Dass dann aber die Chance auf Autonomie so plötzlich kommen sollte, hatte niemand auf Island geahnt, und im Rückblick erscheint es wie ein makabrer Witz der Geschichte, dass die Isländer ihre Autonomie einen Atemzug der Geschichte lang den deutschen Nationalsozialisten verdankten. Die hatten nämlich im April des Jahres 1940 über Nacht Dänemark besetzt, aber die Isländer schlichtweg vergessen. Bevor dieser Atemzug der Geschichte beendet war, kamen die Briten, um eine weitere Annektierung Islands zu verhindern. Sie setzten zwar eigene Truppenteile auf der Insel fest, aber nur aus strategischen Gründen und um Islands Übergang in die Unabhängigkeit zu gewährleisten, die am 17. Juni 1944 frenetisch vom gesamten Volk auf dem legendären Þingvellir (dem Sitz des ersten Parlaments der Welt) gefeiert werden konnte.

Es hätte alles ganz anders kommen können. Zumindest die Pläne der Nationalsozialisten sahen anders aus und wurden aus einer Laune des »Führers« heraus in letzter Sekunde abgeändert.

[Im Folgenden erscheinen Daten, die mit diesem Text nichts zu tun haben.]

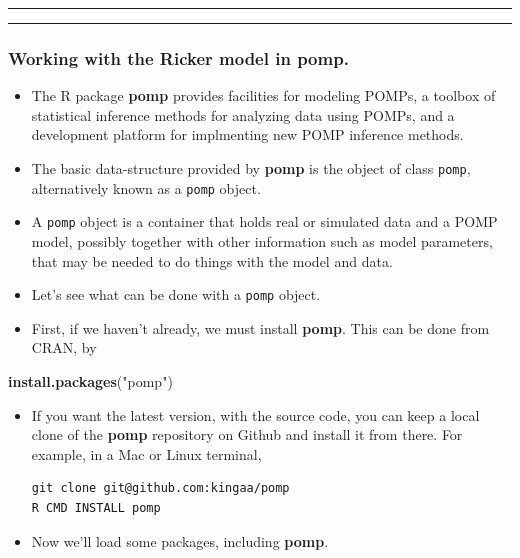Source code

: \documentclass[]{article}
\newenvironment{Shaded}{\begin{snugshade}}{\end{snugshade}}
\newcommand{\KeywordTok}[1]{\textcolor[rgb]{0.13,0.29,0.53}{\textbf{#1}}}
\newcommand{\StringTok}[1]{\textcolor[rgb]{0.31,0.60,0.02}{#1}}
\newcommand{\NormalTok}[1]{#1}
\begin{document}
\begin{center}\rule{0.5\linewidth}{\linethickness}\end{center}

\begin{center}\rule{0.5\linewidth}{\linethickness}\end{center}

\subsubsection{\texorpdfstring{Working with the Ricker model in
\textbf{pomp}.}{Working with the Ricker model in pomp.}}\label{working-with-the-ricker-model-in-pomp.}

\begin{itemize}
\item
  The R package \textbf{pomp} provides facilities for modeling POMPs, a
  toolbox of statistical inference methods for analyzing data using
  POMPs, and a development platform for implmenting new POMP inference
  methods.
\item
  The basic data-structure provided by \textbf{pomp} is the object of
  class \texttt{pomp}, alternatively known as a \texttt{pomp} object.
\item
  A \texttt{pomp} object is a container that holds real or simulated
  data and a POMP model, possibly together with other information such
  as model parameters, that may be needed to do things with the model
  and data.
\item
  Let's see what can be done with a \texttt{pomp} object.
\item
  First, if we haven't already, we must install \textbf{pomp}. This can
  be done from CRAN, by
\end{itemize}

\begin{Shaded}
\begin{Highlighting}[]
\KeywordTok{install.packages}\NormalTok{(}\StringTok{"pomp"}\NormalTok{)}
\end{Highlighting}
\end{Shaded}

\begin{itemize}
\item
  If you want the latest version, with the source code, you can keep a
  local clone of the \textbf{pomp} repository on Github and install it
  from there. For example, in a Mac or Linux terminal,

\begin{verbatim}
git clone git@github.com:kingaa/pomp
R CMD INSTALL pomp
\end{verbatim}
\item
  Now we'll load some packages, including \textbf{pomp}.
\end{itemize}
\end{document}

Dabei war das Deutsche Reich bereits vor 1939 an der Insel im Nordatlantik interessiert gewesen, einerseits aus strategischen Überlegungen, aber auch weil die Nazis ein germanisches Troja inmitten des Wikingervolkes ausgemacht zu haben glaubten. Dafür sandten sie in den 1930er-Jahren sogar einige groß angelegte Archäologieexpeditionen nach Island, die das dortige Volk allenfalls mit einem Lächeln kommentierte oder ganz ignorierte. Die Nordmänner und -frauen hatten andere Mittel, um eine weitere Okkupation ihres Landes durch eine noch dunklere Macht als die der dänischen Besatzer zu unterbinden, und sprachen ein generelles Landeverbot für die Deutsche Lufthansa auf Island aus. Dabei kreuzte längst in bedrohlicher Nähe vor Reykjavík die Emden, ein deutscher Kreuzer, der von Gestapo-Chef Himmler persönlich die Anweisung erhalten hatte, im Fall einer möglichen Annexion zum Angriff überzugehen. Die Zeichen für einen Einmarsch der Deutschen in Island zwischen dem Kriegsbeginn und der Okkupation Dänemarks wirkten bedrohlich.

Als Generalkonsul hatten die Nazis einen ehemaligen Rassenforscher und Pathologen aus dem Konzentrationslager Buchenwald eingesetzt. Die Forschungsgelder für eine »Reichsforschungsstelle Germanenkunde«, die auf Island eingerichtet werden sollte, schienen bereits bewilligt, und sogar eine nationalsozialistische Splitterpartei existierte 1940 auf Island. Sie wurde mit Geld der NSDAP aus Deutschland unterhalten.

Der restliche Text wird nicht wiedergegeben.